How do I help with over crowding?

Astaldo711

Warlord
Joined
Dec 20, 2005
Messages
106
Location
Wildlands of NJ
I not a COMPLETE newb to the game. My wife bought it for me last Christmas. I AM new, however, to strategy games. I always enjoyed them, but I was terrible at them. Civ IV changed that. It's very friendly to new players. I have one reoccuring problem, though. I always seem to have :mad: people because of over crowding. How do Ialleviate this? More cottages? Wait for the borders to expand? Make a settler in the city in question? I can have a thriving empire, but it falls to heck with overcrowding.
 
You begin each game with a limited number of population points you can grow to before you reach the happiness limit. After you've passed that limit, each new person you grow becomes a worthless unhappy drain. But you can increase the happiness limit.

Luxury resources (wine, silk, etc) connected to the empire will increase the limit one per city. Within each city, certain buildings will increase the limit, such as temples and theaters.

Find any post by Cabert and look at his signature, he has a link to a very helpful post, everything you'll ever need to know about happiness.

Health works much the same way as happiness, by the way. You start with a limit and must work to increase that limit in various ways.
 
I assume you're refering to 'it's way too crowded'.

For every population point in a city, unhappiness (and unhealthiness) increases by one. 'It's way too crowded' represents this. Think of it as representing the problems associated with large populations. Short of deliberately reducing a city's size, there's no way of getting rid of it. If there are no other sources of unhappiness the only way to increase your city's happiness cap is to increase the number of happy faces.
 
Increase your happiness resources, use governors, micromanage, and/or leverage civics.

As stated, certain resources boost happiness when you control them - so control them and/or research the techs to let you tap them. Certain buildings or civics can also influence happiness.

You can use the city governor to hinder growth, or to emphasize something other than growth which will usually keep growth slow enough to minimize unhappiness episodes. A food rich city left alone will usually grow like crazy and quickly grow into unhappiness.

In the early game slavery/whipping can help control population growth. You gain unhappiness via whipping but it also culls your population and can help you comlete happiness providing structures quicker.

Manually control the tiles your citizens work, adjust them as needed to control the food surplus of the city (micromanagement - you have to keep an eye on the happy limits of cities and be ready to juggle citizens to control food surplus appropriately on-the-fly).
 
FuRRie said:

Yes! Or you could assign a bunch of workers to be specialists, lowering the food per turn to below growth level. Heck, you can even starve your city to make it a lower population.
 
Or alternatively, when a city has reached its happiness cap, just click on 'avoid growth' in the city screen.
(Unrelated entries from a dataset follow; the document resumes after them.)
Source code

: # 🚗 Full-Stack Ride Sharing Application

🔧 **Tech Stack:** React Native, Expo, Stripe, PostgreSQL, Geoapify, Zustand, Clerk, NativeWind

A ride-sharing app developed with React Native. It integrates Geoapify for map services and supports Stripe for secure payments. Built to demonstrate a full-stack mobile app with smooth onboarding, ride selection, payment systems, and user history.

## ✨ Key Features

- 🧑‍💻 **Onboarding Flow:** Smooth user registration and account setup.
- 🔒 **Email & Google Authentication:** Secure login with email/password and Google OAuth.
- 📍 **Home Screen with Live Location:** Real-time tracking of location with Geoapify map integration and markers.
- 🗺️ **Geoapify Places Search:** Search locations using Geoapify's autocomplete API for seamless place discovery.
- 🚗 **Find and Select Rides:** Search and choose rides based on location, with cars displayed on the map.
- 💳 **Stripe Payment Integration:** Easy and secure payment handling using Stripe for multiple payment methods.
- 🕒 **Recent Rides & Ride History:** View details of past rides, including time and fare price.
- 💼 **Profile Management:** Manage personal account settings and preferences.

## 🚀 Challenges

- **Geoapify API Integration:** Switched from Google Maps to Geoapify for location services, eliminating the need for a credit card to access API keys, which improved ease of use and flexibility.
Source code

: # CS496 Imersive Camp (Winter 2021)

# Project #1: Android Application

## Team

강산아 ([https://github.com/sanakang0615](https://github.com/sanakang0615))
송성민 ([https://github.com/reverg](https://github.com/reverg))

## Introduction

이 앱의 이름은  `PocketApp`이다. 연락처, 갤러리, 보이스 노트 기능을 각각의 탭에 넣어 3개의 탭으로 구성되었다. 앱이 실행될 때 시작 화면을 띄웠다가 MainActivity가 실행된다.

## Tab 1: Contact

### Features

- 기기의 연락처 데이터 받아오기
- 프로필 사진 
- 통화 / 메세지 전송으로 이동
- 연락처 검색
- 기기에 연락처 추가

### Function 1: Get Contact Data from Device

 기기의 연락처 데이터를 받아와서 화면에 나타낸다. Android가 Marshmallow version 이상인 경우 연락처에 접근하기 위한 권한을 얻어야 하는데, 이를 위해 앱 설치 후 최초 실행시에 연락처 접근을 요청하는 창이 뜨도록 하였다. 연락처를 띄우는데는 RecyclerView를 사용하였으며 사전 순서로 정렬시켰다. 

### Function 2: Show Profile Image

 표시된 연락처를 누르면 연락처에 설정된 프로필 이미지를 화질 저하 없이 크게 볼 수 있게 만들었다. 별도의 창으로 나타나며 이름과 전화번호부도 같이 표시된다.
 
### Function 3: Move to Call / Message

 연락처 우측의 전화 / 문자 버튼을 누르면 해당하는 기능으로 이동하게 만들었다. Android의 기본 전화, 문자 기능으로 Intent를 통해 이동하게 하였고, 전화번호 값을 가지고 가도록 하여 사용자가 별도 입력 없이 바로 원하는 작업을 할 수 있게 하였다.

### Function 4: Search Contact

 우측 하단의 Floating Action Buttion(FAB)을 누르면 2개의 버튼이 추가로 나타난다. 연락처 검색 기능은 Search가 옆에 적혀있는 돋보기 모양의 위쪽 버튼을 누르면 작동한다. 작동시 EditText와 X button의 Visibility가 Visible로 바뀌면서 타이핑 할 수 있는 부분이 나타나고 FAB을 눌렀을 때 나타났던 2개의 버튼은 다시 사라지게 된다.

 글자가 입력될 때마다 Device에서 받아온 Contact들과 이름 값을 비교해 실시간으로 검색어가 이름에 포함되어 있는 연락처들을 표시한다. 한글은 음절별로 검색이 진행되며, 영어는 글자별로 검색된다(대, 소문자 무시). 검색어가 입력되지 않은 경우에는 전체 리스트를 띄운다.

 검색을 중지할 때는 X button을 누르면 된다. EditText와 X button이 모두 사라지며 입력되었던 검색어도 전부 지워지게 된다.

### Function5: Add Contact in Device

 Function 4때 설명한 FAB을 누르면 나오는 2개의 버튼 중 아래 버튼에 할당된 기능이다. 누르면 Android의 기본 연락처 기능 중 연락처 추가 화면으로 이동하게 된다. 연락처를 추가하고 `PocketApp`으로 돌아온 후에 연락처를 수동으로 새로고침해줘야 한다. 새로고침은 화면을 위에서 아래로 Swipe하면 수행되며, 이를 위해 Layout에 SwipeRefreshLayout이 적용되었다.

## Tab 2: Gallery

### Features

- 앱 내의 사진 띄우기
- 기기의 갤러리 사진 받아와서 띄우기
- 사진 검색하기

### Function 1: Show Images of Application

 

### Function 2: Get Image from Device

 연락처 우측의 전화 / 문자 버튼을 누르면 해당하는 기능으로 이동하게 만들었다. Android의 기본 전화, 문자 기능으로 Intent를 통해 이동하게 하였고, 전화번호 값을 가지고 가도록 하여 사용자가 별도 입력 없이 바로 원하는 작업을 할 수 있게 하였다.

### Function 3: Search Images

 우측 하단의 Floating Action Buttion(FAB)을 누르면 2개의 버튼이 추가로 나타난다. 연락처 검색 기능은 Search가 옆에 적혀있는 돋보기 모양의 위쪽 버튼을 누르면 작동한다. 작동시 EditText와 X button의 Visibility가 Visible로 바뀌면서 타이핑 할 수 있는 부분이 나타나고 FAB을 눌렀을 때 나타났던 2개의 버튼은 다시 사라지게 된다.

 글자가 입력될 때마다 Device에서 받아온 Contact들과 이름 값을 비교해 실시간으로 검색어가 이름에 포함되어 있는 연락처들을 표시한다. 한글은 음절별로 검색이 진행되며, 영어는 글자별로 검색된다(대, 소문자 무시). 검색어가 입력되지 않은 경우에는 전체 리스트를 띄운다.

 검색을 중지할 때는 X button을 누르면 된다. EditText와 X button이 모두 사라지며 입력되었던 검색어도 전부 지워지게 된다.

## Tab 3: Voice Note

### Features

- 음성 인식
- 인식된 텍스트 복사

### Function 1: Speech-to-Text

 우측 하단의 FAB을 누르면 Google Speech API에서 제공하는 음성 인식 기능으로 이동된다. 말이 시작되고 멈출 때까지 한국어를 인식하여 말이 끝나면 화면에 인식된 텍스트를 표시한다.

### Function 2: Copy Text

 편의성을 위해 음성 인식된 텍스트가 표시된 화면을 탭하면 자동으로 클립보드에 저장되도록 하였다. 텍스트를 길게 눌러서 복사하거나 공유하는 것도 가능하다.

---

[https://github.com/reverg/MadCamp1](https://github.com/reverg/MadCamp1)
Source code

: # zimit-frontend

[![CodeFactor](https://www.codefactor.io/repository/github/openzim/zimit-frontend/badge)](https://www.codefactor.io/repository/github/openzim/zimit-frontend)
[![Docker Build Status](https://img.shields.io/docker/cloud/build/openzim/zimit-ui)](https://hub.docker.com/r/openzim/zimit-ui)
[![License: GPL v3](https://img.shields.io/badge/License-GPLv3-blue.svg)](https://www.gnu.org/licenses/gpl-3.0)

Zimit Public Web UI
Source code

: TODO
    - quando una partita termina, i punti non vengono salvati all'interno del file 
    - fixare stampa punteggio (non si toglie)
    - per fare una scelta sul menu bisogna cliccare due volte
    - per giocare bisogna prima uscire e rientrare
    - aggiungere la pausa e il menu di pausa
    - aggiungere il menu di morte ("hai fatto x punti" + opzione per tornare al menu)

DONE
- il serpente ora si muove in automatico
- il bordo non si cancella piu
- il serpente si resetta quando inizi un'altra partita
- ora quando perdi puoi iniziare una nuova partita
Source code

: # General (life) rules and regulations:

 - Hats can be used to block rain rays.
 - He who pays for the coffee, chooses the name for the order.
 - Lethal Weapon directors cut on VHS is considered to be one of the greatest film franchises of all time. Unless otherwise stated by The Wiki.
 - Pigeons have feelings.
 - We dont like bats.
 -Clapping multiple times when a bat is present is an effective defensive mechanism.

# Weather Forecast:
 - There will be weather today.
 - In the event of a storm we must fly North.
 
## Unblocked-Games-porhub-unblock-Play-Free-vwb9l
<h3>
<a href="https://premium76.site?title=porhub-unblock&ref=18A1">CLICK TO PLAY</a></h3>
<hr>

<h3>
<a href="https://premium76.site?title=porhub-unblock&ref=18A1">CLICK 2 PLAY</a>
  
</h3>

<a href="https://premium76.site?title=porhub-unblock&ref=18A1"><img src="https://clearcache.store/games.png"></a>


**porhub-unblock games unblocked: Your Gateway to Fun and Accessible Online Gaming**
Don't forget to click it again when you've raised tour happiness cap, with religion, new luxuries or buildings as others have said.
 
This is the link you were looking for it has everything a bout happiness and un happiness

Kudos to cabert for making it:clap: :hatsoff:
 
Astaldo711 said:
I not a COMPLETE newb to the game. My wife bought it for me last Christmas. I AM new, however, to strategy games. I always enjoyed them, but I was terrible at them. Civ IV changed that. It's very friendly to new players. I have one reoccuring problem, though. I always seem to have :mad: people because of over crowding. How do Ialleviate this? More cottages? Wait for the borders to expand? Make a settler in the city in question? I can have a thriving empire, but it falls to heck with overcrowding.
My thought is that there are two types of "red face" icons. One is always seen on the city screen (but I can't find it among the available smilies) and you get one per population point plus, possibly, one or more due to war weariness. There is nothing you can do about those from population: war weariness can be reduced by running Police State, building Mount Rushmore (these two take effect over all your civ), and building Jails in cities that need them. But to keep your city running smoothly all you have to do is ensure that the number of happy yellow faces is greater than, or at least equal to, the number of unhappy (red) faces,
When the number of unhappy faces exceeds that of yellow faces, then you get the :mad:
icon used in your post. This represents an angry citizen, not just an unhappy one, who refuses to work - and this is the type that the other posters have been discussing.